Your task: What you return must be the lines from the first one below through the one containing "of a container?**", exactly and with pictures excluded.

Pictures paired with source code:
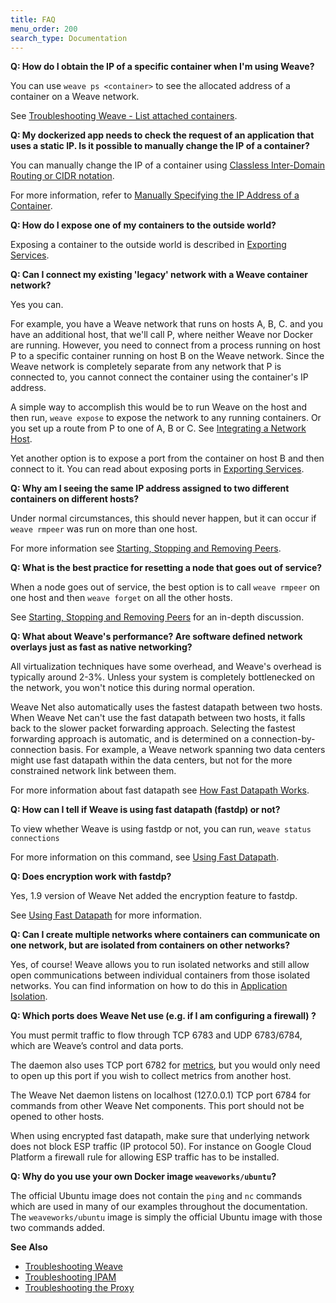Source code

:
 ```yaml
---
title: FAQ
menu_order: 200
search_type: Documentation
---
```



<a name="container-ip"></a>
**Q: How do I obtain the IP of a specific container when I'm using Weave?**

You can use `weave ps <container>` to see the allocated address of a container on a Weave network.  

See [Troubleshooting Weave - List attached containers](/site/troubleshooting.md#list-attached-containers).


<a name="specific-ip"></a>
**Q: My dockerized app needs to check the request of an application that uses a static IP. Is it possible to manually change the IP of a container?**


You can manually change the IP of a container using [Classless Inter-Domain Routing or CIDR notation](https://en.wikipedia.org/wiki/Classless_Inter-Domain_Routing). 

For more information, refer to [Manually Specifying the IP Address of a Container](/site/using-weave/manual-ip-address.md). 


<a name="expose-container"></a>
**Q: How do I expose one of my containers to the outside world?**

Exposing a container to the outside world is described in [Exporting Services](/site/tasks/manage/service-management.md#exporting).


<a name="legacy-network"></a>
**Q: Can I connect my existing 'legacy' network with a Weave container network?**

Yes you can. 

For example, you have a Weave network that runs on hosts A, B, C. and you have an additional host, that we'll call P, where neither Weave nor Docker are running.  However, you need to connect from a process running on host P to a specific container running on host B on the Weave network.  Since the Weave network is completely separate from any network that P is connected to, you cannot connect the container using the container's IP address. 

A simple way to accomplish this would be to run Weave on the host and then run, `weave expose` to expose the network to any running containers. Or you set up a route from P to one of A, B or C. See [Integrating a Network Host](/site/tasks/manage/host-network-integration.md).

Yet another option is to expose a port from the container on host B and then connect to it. You can read about exposing ports in [Exporting Services](/site/tasks/manage/service-management.md#exporting).


<a name="duplicate-ip"></a>
**Q: Why am I seeing the same IP address assigned to two different containers on different hosts?**

Under normal circumstances, this should never happen, but it can occur if `weave rmpeer` was run on more than one host. 

For more information see [Starting, Stopping and Removing Peers](/site/ipam/stop-remove-peers-ipam.md).


<a name="dead-node"></a>
**Q: What is the best practice for resetting a node that goes out of service?**

When a node goes out of service, the best option is to call `weave rmpeer` on one host and then `weave forget` on all the other hosts.

See [Starting, Stopping and Removing Peers](/site/ipam/stop-remove-peers-ipam.md) for an in-depth discussion.


<a name="performance"></a>
**Q: What about Weave's performance? Are software defined network overlays just as fast as native networking?**

All virtualization techniques have some overhead, and Weave's overhead is typically around 2-3%. Unless your system is completely bottlenecked on the network, you won't notice this during normal operation. 

Weave Net also automatically uses the fastest datapath between two hosts. When Weave Net can't use the fast datapath between two hosts, it falls back to the slower packet forwarding approach. Selecting the fastest forwarding approach is automatic, and is determined on a connection-by-connection basis. For example, a Weave network spanning two data centers might use fast datapath within the data centers, but not for the more constrained network link between them.

For more information about fast datapath see [How Fast Datapath Works](/site/concepts/fastdp-how-it-works.md).


<a name="query-fastdp"></a>
**Q: How can I tell if Weave is using fast datapath (fastdp) or not?**

To view whether Weave is using fastdp or not, you can run, `weave status connections`

For more information on this command, see [Using Fast Datapath](/site/tasks/manage/fastdp.md).


<a name="encrypted-fastdp"></a>
**Q: Does encryption work with fastdp?**

Yes, 1.9 version of Weave Net added the encryption feature to fastdp.

See [Using Fast Datapath](/site/tasks/manage/fastdp.md) for more information.

<a name="app-isolation"></a>
**Q: Can I create multiple networks where containers can communicate on one network, but are isolated from containers on other networks?**

Yes, of course!  Weave allows you to run isolated networks and still allow open communications between individual containers from those isolated networks. You can find information on how to do this in [Application Isolation](/site/tasks/manage/application-isolation.md).


**<a name="ports"></a>Q: Which ports does Weave Net use (e.g. if I am configuring a firewall) ?**

You must permit traffic to flow through TCP 6783 and UDP 6783/6784,
which are Weave’s control and data ports.

The daemon also uses TCP port 6782 for [metrics](/site/tasks/manage/metrics.md), but
you would only need to open up this port if you wish to collect metrics
from another host.

The Weave Net daemon listens on localhost (127.0.0.1) TCP port 6784
for commands from other Weave Net components. This port should not be
opened to other hosts.

When using encrypted fast datapath, make sure that underlying
network does not block ESP traffic (IP protocol 50). For instance
on Google Cloud Platform a firewall rule for allowing ESP traffic has
to be installed.

**<a name="own-image"></a>Q: Why do you use your own Docker image `weaveworks/ubuntu`?**

The official Ubuntu image does not contain the `ping` and `nc`
commands which are used in many of our examples throughout the
documentation. The `weaveworks/ubuntu` image is simply the official
Ubuntu image with those two commands added.


**See Also**

 * [Troubleshooting Weave](/site/troubleshooting.md)
 * [Troubleshooting IPAM](/site/ipam.md)
 * [Troubleshooting the Proxy](/site/weave-docker-api/using-proxy.md)
 
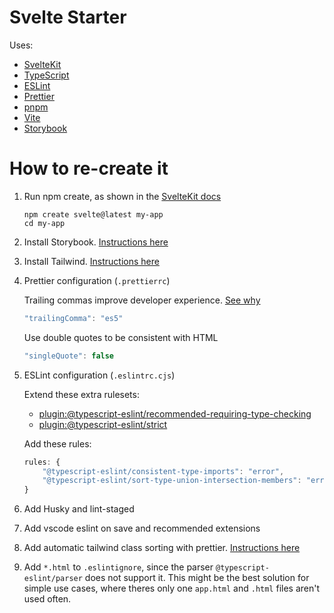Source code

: # Svelte Starter

Uses:

- [SvelteKit](https://kit.svelte.dev/)
- [TypeScript](https://www.typescriptlang.org/)
- [ESLint](https://eslint.org/)
- [Prettier](https://prettier.io/)
- [pnpm](https://pnpm.io/)
- [Vite](https://vitejs.dev/)
- [Storybook](https://storybook.js.org/)

# How to re-create it

1. Run npm create, as shown in the [SvelteKit docs](https://kit.svelte.dev/docs/introduction#getting-started)

   ```
   npm create svelte@latest my-app
   cd my-app
   ```

2. Install Storybook. [Instructions here](https://storybook.js.org/docs/svelte/get-started/install)

3. Install Tailwind. [Instructions here](https://tailwindcss.com/docs/guides/sveltekit)

4. Prettier configuration (`.prettierrc`)

   Trailing commas improve developer experience. [See why](https://developer.mozilla.org/en-US/docs/Web/JavaScript/Reference/Trailing_commas)

   ```js
   "trailingComma": "es5"
   ```

   Use double quotes to be consistent with HTML

   ```js
   "singleQuote": false
   ```

5. ESLint configuration (`.eslintrc.cjs`)

   Extend these extra rulesets:

   - [plugin:@typescript-eslint/recommended-requiring-type-checking](https://typescript-eslint.io/docs/linting/configs/#recommended-requiring-type-checking)
   - [plugin:@typescript-eslint/strict](https://typescript-eslint.io/docs/linting/configs/#strict)

   Add these rules:

   ```js
   rules: {
       "@typescript-eslint/consistent-type-imports": "error",
       "@typescript-eslint/sort-type-union-intersection-members": "error",
   }
   ```

6. Add Husky and lint-staged

7. Add vscode eslint on save and recommended extensions

8. Add automatic tailwind class sorting with prettier. [Instructions here](https://tailwindcss.com/blog/automatic-class-sorting-with-prettier)

9. Add `*.html` to `.eslintignore`, since the parser `@typescript-eslint/parser` does not support it.
   This might be the best solution for simple use cases, where theres only one `app.html` and `.html` files aren't used often.
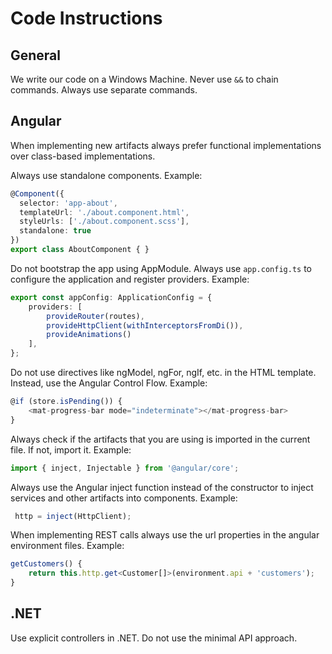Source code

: # Code Instructions

## General

We write our code on a Windows Machine. Never use `&&` to chain commands. Always use separate commands.

## Angular

When implementing new artifacts always prefer functional implementations over class-based implementations.

Always use standalone components. Example:

```typescript
@Component({
  selector: 'app-about',
  templateUrl: './about.component.html',
  styleUrls: ['./about.component.scss'],
  standalone: true
})
export class AboutComponent { }
```

Do not bootstrap the app using AppModule. Always use `app.config.ts` to configure the application and register providers. Example:

```typescript
export const appConfig: ApplicationConfig = {
    providers: [
        provideRouter(routes),
        provideHttpClient(withInterceptorsFromDi()),
        provideAnimations()
    ],
};
```

Do not use directives like ngModel, ngFor, ngIf, etc. in the HTML template. Instead, use the Angular Control Flow. Example:

```typescript
@if (store.isPending()) {
    <mat-progress-bar mode="indeterminate"></mat-progress-bar>
}
```

Always check if the artifacts that you are using is imported in the current file. If not, import it. Example:

```typescript
import { inject, Injectable } from '@angular/core';
```

Always use the Angular inject function instead of the constructor to inject services and other artifacts into components. Example:

```typescript
 http = inject(HttpClient);
```

When implementing REST calls always use the url properties in the angular environment files. Example:

```typescript
getCustomers() {
    return this.http.get<Customer[]>(environment.api + 'customers');
}
```

## .NET

Use explicit controllers in .NET. Do not use the minimal API approach.
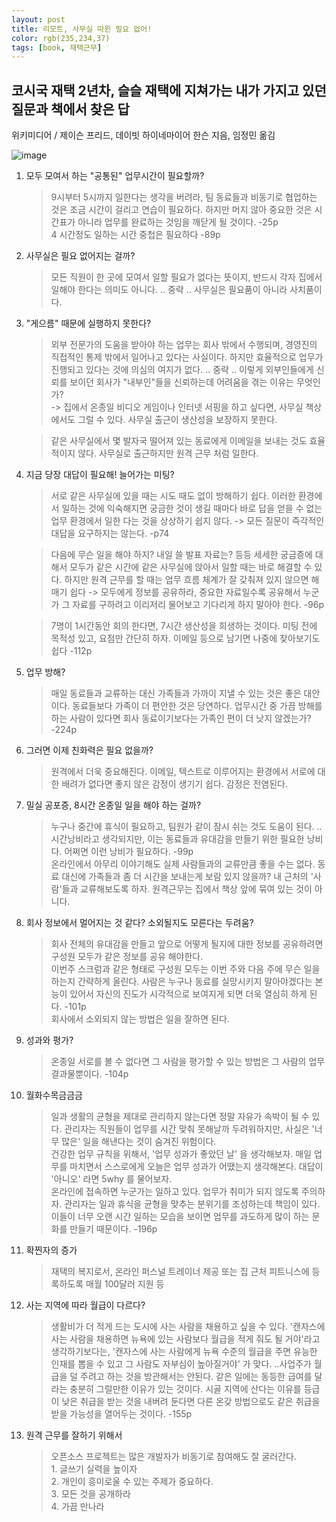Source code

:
 ```yaml
---
layout: post
title: 리모트, 사무실 따윈 필요 없어!
color: rgb(235,234,37)
tags: [book, 재택근무]
---
```

## 코시국 재택 2년차, 슬슬 재택에 지쳐가는 내가 가지고 있던 질문과 책에서 찾은 답

위키미디어 / 제이슨 프리드, 데이빗 하이네마이어 한슨 지음, 임정민 옮김

![image](https://user-images.githubusercontent.com/360685/146336565-85ac57b8-d679-409e-ba87-60dcbcde9909.png)


1. 모두 모여서 하는 "공통된" 업무시간이 필요할까?   
    > 9시부터 5시까지 일한다는 생각을 버려라, 팀 동료들과 비동기로 협업하는 것은 조금 시간이 걸리고 연습이 필요하다. 하지만 머지 않아 중요한 것은 시간표가 아니라 업무를 완료하는 것임을 깨닫게 될 것이다. -25p  
    > 4 시간정도 일하는 시간 중첩은 필요하다 -89p

2. 사무실은 필요 없어지는 걸까?  
    > 모든 직원이 한 곳에 모여서 일할 필요가 없다는 뜻이지, 반드시 각자 집에서 일해야 한다는 의미도 아니다. .. 중략 .. 사무실은 필요품이 아니라 사치품이다. 

3. "게으름" 때문에 실행하지 못한다?  
    > 외부 전문가의 도움을 받아야 하는 업무는 회사 밖에서 수행되며, 경영진의 직접적인 통제 밖에서 일어나고 있다는 사실이다. 하지만 효율적으로 업무가 진행되고 있다는 것에 의심의 여지가 없다. .. 중략 .. 이렇게 외부인들에게 신뢰를 보이던 회사가 "내부인"들을 신뢰하는데 어려움을 겪는 이유는 무엇인가?  
    -> 집에서 온종일 비디오 게임이나 인터넷 서핑을 하고 싶다면, 사무실 책상에서도 그럴 수 있다. 사무실 출근이 생산성을 보장하지 못한다.  

    > 같은 사무실에서 몇 발자국 떨어져 있는 동료에게 이메일을 보내는 것도 효율적이지 않다. 사무실로 출근하지만 원격 근무 처럼 일한다. 
  
4. 지금 당장 대답이 필요해! 늘어가는 미팅?
    > 서로 같은 사무실에 있을 때는 시도 때도 없이 방해하기 쉽다. 이러한 환경에서 일하는 것에 익숙해지면 궁금한 것이 생길 때마다 바로 답을 얻을 수 없는 업무 환경에서 일한 다는 것을 상상하기 쉽지 않다. -> 모든 질문이 즉각적인 대답을 요구하지는 않는다. -p74

    > 다음에 무슨 일을 해야 하지? 내일 쓸 발표 자료는? 등등 세세한 궁금증에 대해서 모두가 같은 시간에 같은 사무실에 앉아서 일할 때는 바로 해결할 수 있다. 하지만 원격 근무를 할 때는 업무 흐름 체계가 잘 갖춰져 있지 않으면 해매기 쉽다 -> 모두에게 정보를 공유하라, 중요한 자료일수록 공유해서 누군가 그 자료를 구하려고 이리저리 물어보고 기다리게 하지 말아야 한다. -96p

    > 7명이 1시간동안 회의 한다면, 7시간 생산성을 희생하는 것이다. 미팅 전에 목적성 있고, 요점만 간단히 하자. 이메일 등으로 남기면 나중에 찾아보기도 쉽다 -112p

5. 업무 방해?
    > 매일 동료들과 교류하는 대신 가족들과 가까이 지낼 수 있는 것은 좋은 대안이다. 동료들보다 가족이 더 편안한 것은 당연하다. 업무시간 중 가끔 방해를 하는 사람이 있다면 회사 동료이기보다는 가족인 편이 더 낫지 않겠는가? -224p

6. 그러면 이제 친화력은 필요 없을까? 
    > 원격에서 더욱 중요해진다. 이메일, 텍스트로 이루어지는 환경에서 서로에 대한 배려가 없다면 좋지 않은 감정이 생기기 쉽다. 감정은 전염된다. 

7. 밀실 공포증, 8시간 온종일 일을 해야 하는 걸까? 
    > 누구나 중간에 휴식이 필요하고, 팀원가 같이 잠시 쉬는 것도 도움이 된다. .. 시간낭비라고 생각되지만, 이는 동료들과 유대감을 만들기 위한 필요한 낭비다. 어쩌면 이런 낭비가 필요하다. -99p  
    > 온라인에서 아무리 이야기해도 실제 사람들과의 교류만큼 좋을 수는 없다. 동료 대신에 가족들과 좀 더 시간을 보내는게 보람 있지 않을까? 내 근처의 '사람'들과 교류해보도록 하자. 원격근무는 집에서 책상 앞에 묶여 있는 것이 아니다.   

8. 회사 정보에서 멀어지는 것 같다? 소외될지도 모른다는 두려움?
    > 회사 전체의 유대감을 만들고 앞으로 어떻게 될지에 대한 정보를 공유하려면 구성원 모두가 같은 정보를 공유 해야한다.   
    > 이번주 스크럼과 같은 형태로 구성원 모두는 이번 주와 다음 주에 무슨 일을 하는지 간략하게 올린다. 사람은 누구나 동료를 실망시키지 말아야겠다는 본능이 있어서 자신의 진도가 시각적으로 보여지게 되면 더욱 열심히 하게 된다. -101p  
    > 회사에서 소외되지 않는 방법은 일을 잘하면 된다. 

9. 성과와 평가?
    > 온종일 서로를 볼 수 없다면 그 사람을 평가할 수 있는 방법은 그 사람의 업무 결과물뿐이다. -104p

10. 월화수목금금금
    > 일과 생활의 균형을 제대로 관리하지 않는다면 정말 자유가 속박이 될 수 있다. 관리자는 직원들이 업무를 시간 맞춰 못해날까 두려워하지만, 사실은 '너무 많은' 일을 해낸다는 것이 숨겨진 위험이다.  
    건강한 업무 규칙을 위해서, '업무 성과가 좋았던 날' 을 생각해보자. 매일 업무를 마치면서 스스로에게 오늘은 업무 성과가 어땠는지 생각해본다. 대답이 '아니오' 라면 5why 를 물어보자.   
    온라인에 접속하면 누군가는 일하고 있다. 업무가 취미가 되지 않도록 주의하자. 관리자는 일과 휴식을 균형을 맞추는 분위기를 조성하는데 책임이 있다. 이들이 너무 오랜 시간 일하는 모습을 보이면 업무를 과도하게 많이 하는 문화를 만들기 때문이다. -196p

11. 확찐자의 증가
    > 재택의 복지로서, 온라인 퍼스널 트레이너 제공 또는 집 근처 피트니스에 등록하도록 매월 100달러 지원 등

12. 사는 지역에 따라 월급이 다르다? 
    > 생활비가 더 적게 드는 도시에 사는 사람을 채용하고 싶을 수 있다. '캔자스에 사는 사람을 채용하면 뉴욕에 있는 사람보다 월급을 적게 줘도 될 거야'라고 생각하기보다는, '캔자스에 사는 사람에게 뉴욕 수준의 월급을 주면 유능한 인재를 뽑을 수 있고 그 사람도 자부심이 높아질거야' 가 맞다. 
    ..사업주가 월급을 덜 주려고 하는 것을 방관해서는 안된다. 같은 일에는 동등한 급여를 달라는 충분히 그럴만한 이유가 있는 것이다. 시골 지역에 산다는 이유를 등급이 낮은 취급을 받는 것을 내버려 둔다면 다른 온갖 방법으로도 같은 취급을 받을 가능성을 열어두는 것이다. -155p  

13. 원격 근무를 잘하기 위해서  
    > 오픈소스 프로젝트는 많은 개발자가 비동기로 참여해도 잘 굴러간다.   
        1. 글쓰기 실력을 높이자    
        2. 개인이 흥미로울 수 있는 주제가 중요하다.   
        3. 모든 것을 공개하라  
        4. 가끔 만나라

Answer space:
Source code

:
 ```yaml
---
title: FAQ
menu_order: 200
search_type: Documentation
---
```



<a name="container-ip"></a>
**Q: How do I obtain the IP of a specific container when I'm using Weave?**

You can use `weave ps <container>` to see the allocated address of a container on a Weave network.  

See [Troubleshooting Weave - List attached containers](/site/troubleshooting.md#list-attached-containers).


<a name="specific-ip"></a>
**Q: My dockerized app needs to check the request of an application that uses a static IP. Is it possible to manually change the IP of a container?**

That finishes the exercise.